What to do »
Report every line of the entries that contains the word "verbatim".

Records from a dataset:

_ _ _ _

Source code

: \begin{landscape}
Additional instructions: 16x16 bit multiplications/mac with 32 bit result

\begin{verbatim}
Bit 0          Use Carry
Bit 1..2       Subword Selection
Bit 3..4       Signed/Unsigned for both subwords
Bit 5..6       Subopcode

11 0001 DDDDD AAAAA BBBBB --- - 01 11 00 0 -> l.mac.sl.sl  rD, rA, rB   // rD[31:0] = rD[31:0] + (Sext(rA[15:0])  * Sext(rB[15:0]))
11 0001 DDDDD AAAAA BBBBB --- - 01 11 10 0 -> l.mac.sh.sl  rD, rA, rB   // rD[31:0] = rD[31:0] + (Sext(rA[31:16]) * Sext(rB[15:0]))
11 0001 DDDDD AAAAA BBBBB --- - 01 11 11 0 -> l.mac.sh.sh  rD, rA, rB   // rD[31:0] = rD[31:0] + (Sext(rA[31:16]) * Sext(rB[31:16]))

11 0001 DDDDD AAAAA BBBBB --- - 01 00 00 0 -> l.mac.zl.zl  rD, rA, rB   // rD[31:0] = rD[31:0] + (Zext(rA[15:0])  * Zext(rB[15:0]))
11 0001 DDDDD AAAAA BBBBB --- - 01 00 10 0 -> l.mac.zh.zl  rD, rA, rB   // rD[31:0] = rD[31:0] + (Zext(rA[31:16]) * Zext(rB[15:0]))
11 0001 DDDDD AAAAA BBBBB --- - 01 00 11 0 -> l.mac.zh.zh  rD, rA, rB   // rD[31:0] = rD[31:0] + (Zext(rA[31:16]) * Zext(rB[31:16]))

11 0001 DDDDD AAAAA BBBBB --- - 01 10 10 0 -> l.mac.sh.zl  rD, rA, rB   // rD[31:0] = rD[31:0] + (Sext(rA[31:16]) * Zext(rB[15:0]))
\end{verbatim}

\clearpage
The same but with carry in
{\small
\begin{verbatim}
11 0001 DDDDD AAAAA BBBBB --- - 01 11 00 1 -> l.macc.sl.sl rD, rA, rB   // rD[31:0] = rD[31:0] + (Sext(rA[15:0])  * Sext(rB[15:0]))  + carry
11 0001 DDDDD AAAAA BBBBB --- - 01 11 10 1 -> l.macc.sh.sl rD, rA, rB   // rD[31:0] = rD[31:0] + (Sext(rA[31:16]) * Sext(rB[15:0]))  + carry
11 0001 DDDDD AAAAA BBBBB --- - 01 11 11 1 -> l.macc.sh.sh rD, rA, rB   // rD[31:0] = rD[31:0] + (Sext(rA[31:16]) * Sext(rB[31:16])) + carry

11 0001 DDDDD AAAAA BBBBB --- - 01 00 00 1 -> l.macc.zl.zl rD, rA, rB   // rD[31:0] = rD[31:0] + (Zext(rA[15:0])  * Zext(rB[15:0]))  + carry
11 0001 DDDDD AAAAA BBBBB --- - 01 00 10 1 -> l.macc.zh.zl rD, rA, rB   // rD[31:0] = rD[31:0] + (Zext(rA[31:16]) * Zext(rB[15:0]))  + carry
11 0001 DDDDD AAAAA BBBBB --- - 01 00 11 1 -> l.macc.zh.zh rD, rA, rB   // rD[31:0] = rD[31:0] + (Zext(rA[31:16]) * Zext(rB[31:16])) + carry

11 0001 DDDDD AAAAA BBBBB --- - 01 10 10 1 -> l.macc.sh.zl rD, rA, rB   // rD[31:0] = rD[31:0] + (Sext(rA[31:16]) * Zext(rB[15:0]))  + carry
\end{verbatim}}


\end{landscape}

_ _ _ _

Answer box »
\begin{verbatim}
\end{verbatim}
\begin{verbatim}
\end{verbatim}}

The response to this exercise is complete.